Agência France-Presse
postado em 07/04/2018 08:44
São Bernardo do Campo, Brasil - Foi a instituição que o viu crescer como líder sindical durante a ditadura militar que acabou lhe propulsando à presidência do Brasil e, mais recentemente, palco para o velório de sua esposa.
O Sindicato dos Metalúrgicos de São Bernardo do Campo está intimamente ligado à vida do ex-presidente Luiz Inácio Lula da Silva e, em um dos seus momentos mais difíceis, converteu-se agora em um "fortim" improvisado onde tenta se proteger da prisão.
"Ajudar Lula é ajudar o povo. Vamos resistir com ele", disse Nagela Royani, uma jovem do Movimento dos Trabalhadores Sem Teto (MTST), de 25 anos, deitada em um colchão diante da sede sindical.
Protegido por centenas de partidários que fazem um cordão de isolamento ao seu redor, o líder de esquerda, de 72 anos, está no segundo andar do prédio desde que um juiz emitiu, na quinta-feira, uma ordem de prisão de mais de 12 anos por corrupção, ignorando a proposta para se entregar.
Onde Lula está podem entrar apenas lideranças políticas, seus advogados, alguns representantes de movimentos sociais, familiares, ou os que conseguem convencer os vigilantes após passar por uma longa fila e, com sorte, conseguir uma "selfie" de presente.
A imprensa, recebida com reservas neste "bunker" onde quase todos a culpam parcialmente por esta situação "injusta", tem de se contentar com as aparições esporádicas de Lula através da janela.
O silêncio mantido pelo presidente mais popular da história do Brasil e favorito para as eleições presidenciais de outubro contrasta com o som do funk e com os discursos que saem a toda hora do carro de som na porta do sindicato.
Preparar para a vigília
Militantes de esquerda, do Movimento dos Trabalhadores Sem Terra (MST) e estudantes procedentes de todas as partes do Brasil entram e saem sem restrições deste prédio de vidro, quase sem móveis e repleto de cartazes que dizem "Não à prisão de Lula".
Sentado no chão do "hall" e usando uma mochila como almofada, Flavio Bento, um estudante de história de 25 anos, tenta se recompor da viagem de mais de sete horas que fez do Rio de Janeiro em um ônibus da União das Juventudes Socialistas.
Em sua mochila, tem apenas algumas camisetas, um agasalho e bandeiras que usará como colchão.

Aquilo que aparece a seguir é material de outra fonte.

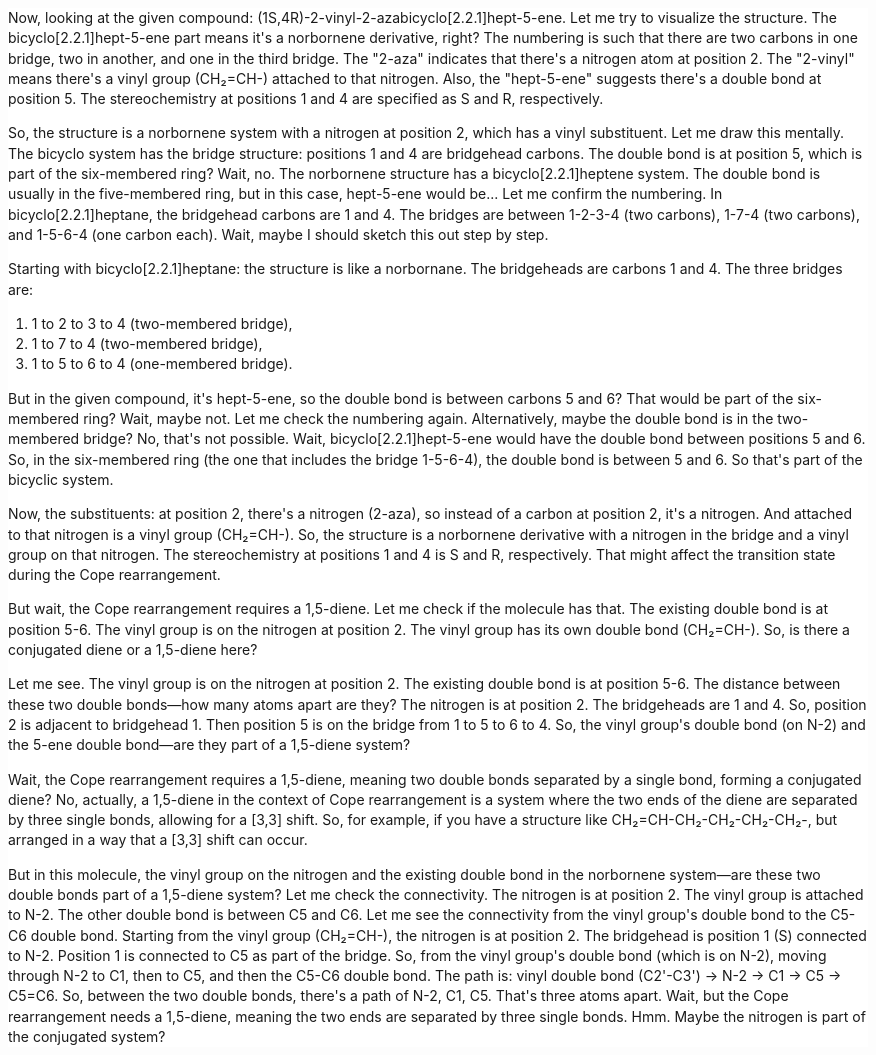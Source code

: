 Now, looking at the given compound: (1S,4R)-2-vinyl-2-azabicyclo[2.2.1]hept-5-ene. Let me try to visualize the structure. The bicyclo[2.2.1]hept-5-ene part means it's a norbornene derivative, right? The numbering is such that there are two carbons in one bridge, two in another, and one in the third bridge. The "2-aza" indicates that there's a nitrogen atom at position 2. The "2-vinyl" means there's a vinyl group (CH₂=CH-) attached to that nitrogen. Also, the "hept-5-ene" suggests there's a double bond at position 5. The stereochemistry at positions 1 and 4 are specified as S and R, respectively.

So, the structure is a norbornene system with a nitrogen at position 2, which has a vinyl substituent. Let me draw this mentally. The bicyclo system has the bridge structure: positions 1 and 4 are bridgehead carbons. The double bond is at position 5, which is part of the six-membered ring? Wait, no. The norbornene structure has a bicyclo[2.2.1]heptene system. The double bond is usually in the five-membered ring, but in this case, hept-5-ene would be... Let me confirm the numbering. In bicyclo[2.2.1]heptane, the bridgehead carbons are 1 and 4. The bridges are between 1-2-3-4 (two carbons), 1-7-4 (two carbons), and 1-5-6-4 (one carbon each). Wait, maybe I should sketch this out step by step.

Starting with bicyclo[2.2.1]heptane: the structure is like a norbornane. The bridgeheads are carbons 1 and 4. The three bridges are:
1. 1 to 2 to 3 to 4 (two-membered bridge),
2. 1 to 7 to 4 (two-membered bridge),
3. 1 to 5 to 6 to 4 (one-membered bridge).

But in the given compound, it's hept-5-ene, so the double bond is between carbons 5 and 6? That would be part of the six-membered ring? Wait, maybe not. Let me check the numbering again. Alternatively, maybe the double bond is in the two-membered bridge? No, that's not possible. Wait, bicyclo[2.2.1]hept-5-ene would have the double bond between positions 5 and 6. So, in the six-membered ring (the one that includes the bridge 1-5-6-4), the double bond is between 5 and 6. So that's part of the bicyclic system.

Now, the substituents: at position 2, there's a nitrogen (2-aza), so instead of a carbon at position 2, it's a nitrogen. And attached to that nitrogen is a vinyl group (CH₂=CH-). So, the structure is a norbornene derivative with a nitrogen in the bridge and a vinyl group on that nitrogen. The stereochemistry at positions 1 and 4 is S and R, respectively. That might affect the transition state during the Cope rearrangement.

But wait, the Cope rearrangement requires a 1,5-diene. Let me check if the molecule has that. The existing double bond is at position 5-6. The vinyl group is on the nitrogen at position 2. The vinyl group has its own double bond (CH₂=CH-). So, is there a conjugated diene or a 1,5-diene here?

Let me see. The vinyl group is on the nitrogen at position 2. The existing double bond is at position 5-6. The distance between these two double bonds—how many atoms apart are they? The nitrogen is at position 2. The bridgeheads are 1 and 4. So, position 2 is adjacent to bridgehead 1. Then position 5 is on the bridge from 1 to 5 to 6 to 4. So, the vinyl group's double bond (on N-2) and the 5-ene double bond—are they part of a 1,5-diene system?

Wait, the Cope rearrangement requires a 1,5-diene, meaning two double bonds separated by a single bond, forming a conjugated diene? No, actually, a 1,5-diene in the context of Cope rearrangement is a system where the two ends of the diene are separated by three single bonds, allowing for a [3,3] shift. So, for example, if you have a structure like CH₂=CH-CH₂-CH₂-CH₂-CH₂-, but arranged in a way that a [3,3] shift can occur.

But in this molecule, the vinyl group on the nitrogen and the existing double bond in the norbornene system—are these two double bonds part of a 1,5-diene system? Let me check the connectivity. The nitrogen is at position 2. The vinyl group is attached to N-2. The other double bond is between C5 and C6. Let me see the connectivity from the vinyl group's double bond to the C5-C6 double bond. Starting from the vinyl group (CH₂=CH-), the nitrogen is at position 2. The bridgehead is position 1 (S) connected to N-2. Position 1 is connected to C5 as part of the bridge. So, from the vinyl group's double bond (which is on N-2), moving through N-2 to C1, then to C5, and then the C5-C6 double bond. The path is: vinyl double bond (C2'-C3') -> N-2 -> C1 -> C5 -> C5=C6. So, between the two double bonds, there's a path of N-2, C1, C5. That's three atoms apart. Wait, but the Cope rearrangement needs a 1,5-diene, meaning the two ends are separated by three single bonds. Hmm. Maybe the nitrogen is part of the conjugated system?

Outros trouxeram "leite de magnésia" para se proteger de eventuais bombas de gás lacrimogêneo da polícia.
"É preciso estar sempre preparado. Vivemos em um estado de exceção, no qual a Constituição foi rasgada. Sempre dizemos: não temos medo de morrer, a revolução deve seguir", afirma este jovem, o primeiro em sua família a chegar à universidade, graças aos programas que Lula criou.
Indignadas mas mais tranquilas estavam as mulheres do grupo de Clara Piñol, uma aposentada de 64 anos que discutia a situação de Lula no terceiro andar do sindicato.
"Este local aqui é como se fosse meu. Muitos jovens dormem no palco de madeira, mas se fizer isto não levanto mais. Assim não durmo, mas quero ficar aqui", disse Piñol.
Apesar da preocupação com uma eventual incursão policial para deter Lula, uma roda de samba começa e pode ser ouvida inclusive no restaurante lotado do quarto e último andar do Sindicato.
Ulisses de Castro, operário de uma fábrica de automóveis, de 50 anos, dança animadamente com dois companheiros.
"É uma maneira do sindicato levar alegria ao povo. Aqui há gente que está muito tempo sem descansar, sem comer, sem asseio (...), estamos muito preocupados e momentos como este nos ajudam a ficar mais unidos", afirmou.
Como um bálsamo, de fundo, o estribilho de um famoso samba diz: "Tristeza, por favor vá embora".